Full Version: no protocol header version error
You're currently viewing a stripped down version of our content. View the full version with proper formatting.
excuse me.

i am new in python programming language

i try to input data from csv file to hadoop hbase with python script

but everytime i try to compile the script, the script always return me the error like "NO PROTOCOL HEADER VERSION" .
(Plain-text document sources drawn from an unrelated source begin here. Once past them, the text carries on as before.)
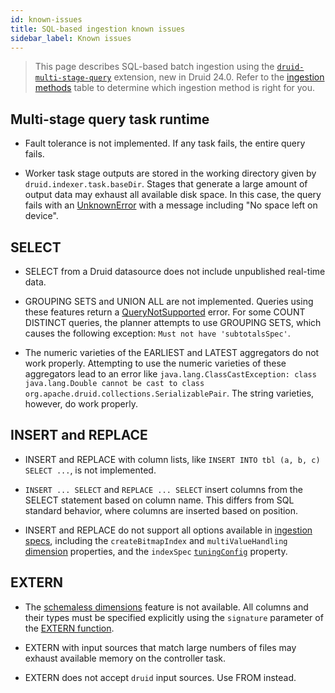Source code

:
 ```yaml
---
id: known-issues
title: SQL-based ingestion known issues
sidebar_label: Known issues
---
```


<!--
  ~ Licensed to the Apache Software Foundation (ASF) under one
  ~ or more contributor license agreements.  See the NOTICE file
  ~ distributed with this work for additional information
  ~ regarding copyright ownership.  The ASF licenses this file
  ~ to you under the Apache License, Version 2.0 (the
  ~ "License"); you may not use this file except in compliance
  ~ with the License.  You may obtain a copy of the License at
  ~
  ~   http://www.apache.org/licenses/LICENSE-2.0
  ~
  ~ Unless required by applicable law or agreed to in writing,
  ~ software distributed under the License is distributed on an
  ~ "AS IS" BASIS, WITHOUT WARRANTIES OR CONDITIONS OF ANY
  ~ KIND, either express or implied.  See the License for the
  ~ specific language governing permissions and limitations
  ~ under the License.
  -->

> This page describes SQL-based batch ingestion using the [`druid-multi-stage-query`](../multi-stage-query/index.md)
> extension, new in Druid 24.0. Refer to the [ingestion methods](../ingestion/index.md#batch) table to determine which
> ingestion method is right for you.

## Multi-stage query task runtime

- Fault tolerance is not implemented. If any task fails, the entire query fails.

- Worker task stage outputs are stored in the working directory given by `druid.indexer.task.baseDir`. Stages that
generate a large amount of output data may exhaust all available disk space. In this case, the query fails with
an [UnknownError](./reference.md#error-codes) with a message including "No space left on device".

## SELECT

- SELECT from a Druid datasource does not include unpublished real-time data.

- GROUPING SETS and UNION ALL are not implemented. Queries using these features return a
  [QueryNotSupported](reference.md#error-codes) error. For some COUNT DISTINCT queries, the planner attempts to use GROUPING SETS, which causes the following exception: `Must not have 'subtotalsSpec'`.

- The numeric varieties of the EARLIEST and LATEST aggregators do not work properly. Attempting to use the numeric
  varieties of these aggregators lead to an error like
  `java.lang.ClassCastException: class java.lang.Double cannot be cast to class org.apache.druid.collections.SerializablePair`.
  The string varieties, however, do work properly.

## INSERT and REPLACE

- INSERT and REPLACE with column lists, like `INSERT INTO tbl (a, b, c) SELECT ...`, is not implemented.

- `INSERT ... SELECT` and `REPLACE ... SELECT` insert columns from the SELECT statement based on column name. This
differs from SQL standard behavior, where columns are inserted based on position.

- INSERT and REPLACE do not support all options available in [ingestion specs](../ingestion/ingestion-spec.md),
including the `createBitmapIndex` and `multiValueHandling` [dimension](../ingestion/ingestion-spec.md#dimension-objects)
properties, and the `indexSpec` [`tuningConfig`](../ingestion/ingestion-spec.md#tuningconfig) property.

## EXTERN

- The [schemaless dimensions](../ingestion/ingestion-spec.md#inclusions-and-exclusions)
  feature is not available. All columns and their types must be specified explicitly using the `signature` parameter
  of the [EXTERN function](reference.md#extern).

- EXTERN with input sources that match large numbers of files may exhaust available memory on the controller task.

- EXTERN does not accept `druid` input sources. Use FROM instead.
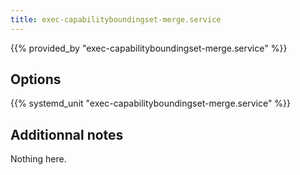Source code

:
 ```yaml
---
title: exec-capabilityboundingset-merge.service
---
```


{{% provided_by "exec-capabilityboundingset-merge.service" %}}

## Options

{{% systemd_unit "exec-capabilityboundingset-merge.service" %}}

## Additionnal notes

Nothing here.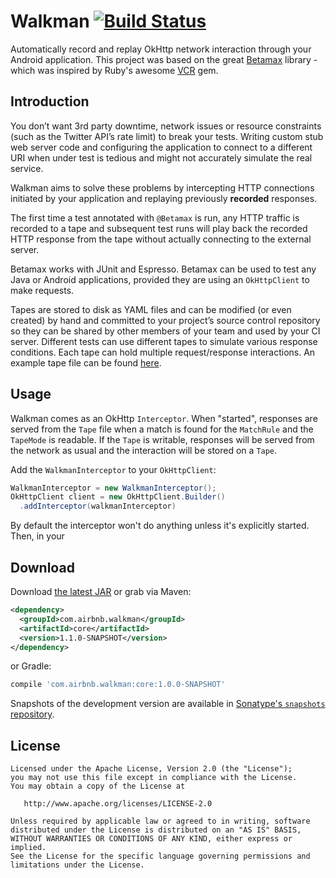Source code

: # Walkman [![Build Status](https://travis-ci.org/felipecsl/walkman.svg?branch=master)](https://travis-ci.org/felipecsl/walkman)

Automatically record and replay OkHttp network interaction through your Android application.
This project was based on the great [Betamax](https://github.com/betamaxteam/betamax) library - which was inspired by Ruby's awesome [VCR](https://relishapp.com/vcr/vcr/docs) gem.

## Introduction

You don’t want 3rd party downtime, network issues or resource constraints (such as the Twitter API’s
rate limit) to break your tests. Writing custom stub web server code and configuring the application
to connect to a different URI when under test is tedious and might not accurately simulate the real
service.

Walkman aims to solve these problems by intercepting HTTP connections initiated by your application
and replaying previously __recorded__ responses.

The first time a test annotated with `@Betamax` is run, any HTTP traffic is recorded to a tape and
subsequent test runs will play back the recorded HTTP response from the tape without actually
connecting to the external server.

Betamax works with JUnit and Espresso. Betamax can be used to test any Java or Android applications,
provided they are using an `OkHttpClient` to make requests.

Tapes are stored to disk as YAML files and can be modified (or even created) by hand and committed
to your project’s source control repository so they can be shared by other members of your team and
used by your CI server. Different tests can use different tapes to simulate various response conditions.
Each tape can hold multiple request/response interactions. An example tape file can be found
[here](https://github.com/felipecsl/walkman/blob/master/walkman-tests/src/test/resources/walkman/tapes/smoke_spec.yaml).

## Usage

Walkman comes as an OkHttp `Interceptor`. When "started", responses are served from the `Tape` file
when a match is found for the `MatchRule` and the `TapeMode` is readable. If the `Tape` is writable,
responses will be served from the network as usual and the interaction will be stored on a `Tape`.

Add the `WalkmanInterceptor` to your `OkHttpClient`:

```java
WalkmanInterceptor = new WalkmanInterceptor();
OkHttpClient client = new OkHttpClient.Builder()
  .addInterceptor(walkmanInterceptor)
```

By default the interceptor won't do anything unless it's explicitly started. Then, in your

## Download

Download [the latest JAR][2] or grab via Maven:
```xml
<dependency>
  <groupId>com.airbnb.walkman</groupId>
  <artifactId>core</artifactId>
  <version>1.1.0-SNAPSHOT</version>
</dependency>
```
or Gradle:
```groovy
compile 'com.airbnb.walkman:core:1.0.0-SNAPSHOT'
```

Snapshots of the development version are available in [Sonatype's `snapshots` repository][snap].

License
-------

    Licensed under the Apache License, Version 2.0 (the "License");
    you may not use this file except in compliance with the License.
    You may obtain a copy of the License at

       http://www.apache.org/licenses/LICENSE-2.0

    Unless required by applicable law or agreed to in writing, software
    distributed under the License is distributed on an "AS IS" BASIS,
    WITHOUT WARRANTIES OR CONDITIONS OF ANY KIND, either express or implied.
    See the License for the specific language governing permissions and
    limitations under the License.

 [1]: http://airbnb.io/projects/walkman/
 [2]: https://search.maven.org/remote_content?g=com.airbnb.walkman&a=core&v=LATEST
 [snap]: https://oss.sonatype.org/content/repositories/snapshots/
anybody knows what can i do to solve that ?

this is my script
import xlrd
import csv
import happybase
import time
import errno
import sys

batch_size=1000
host="myhost "
file_path="2005.csv"
row_count=0
start_time = time.time()
table_name = "testing_xls"

def connect_to_hbase():
    #connect to HBase server
    conn=happybase.Connection(host=host,
    table_prefix_separator=":",
    autoconnect=False)
    conn.open()
    print(conn.tables())
    table=conn.table(table_name)
    batch=table.batch(batch_size=batch_size)
    return conn,batch

def insert_row(batch,row):
    #insert row to hbase 
     batch.put(row[0],{"xls:tahun":row[1],"xls:gelombang":row[2],"xls:nama":row[3],
    "xls:jumlah_pilihan":row[4],"xls:pilihan1":row[5],"xls:pilihan2":row[6],
    "xls:kode_sekolah":row[7],"xls:nama_Sekolah":row[8],"xls:kota_sekolah":row[9],
    "xls:alamat_sekolah":row[10],"xls:nim":row[11],"xls:nilai1":row[12],
    "xls:nilai2":row[13],"xls:status":row[14],"xls:terima_fakultas":row[15],
    "xls:keterangan":row[16]})

def read_csv():
    #read the csv file from path
    csvfile=open(file_path,"r")
    csvreader=csv.reader(csvfile)
    return csvreader,csvfile

conn,batch = connect_to_hbase()
print "Connect to Hbase. Table name : %s, bacthsize %i" % (table_name,batch_size)
csvreader,csvfile = read_csv()
print "Connected to file. name : %s" % (file_path)

try:
    for row in csvreader:
        row_count += 1
    insert_row(batch,row)

    batch.send()
except IOError as e:
    if e.errno == errno.EPIPE:
    print "error broken pipe catched"

finally:
    csvfile.close()
    conn.close()

duration = time.time() - start_time
print "Done. row count : %i, duration %.3f s" % (row_count,duration)
thank you very much, please help if you can help me..
Quote:script always return me the error like "NO PROTOCOL HEADER VERSION" .

Please post the actual (and complete) error traceback varbatim
it contains very valuable information about the error context

Thank you
If only there was some sort of place people could go to find information.
Some sort of network of libraries, each interconnected to each other.
Something that was easy to use, where anyone in the world could find information from anyone else in the world, at any time of day.

Oh wait. http://bfy.tw/9slI
The very first result says you probably need some sort of authentication. From your code snippet, you don't have any auth at all setup. It'd be a pretty bad system if anyone could connect to any hadoop database.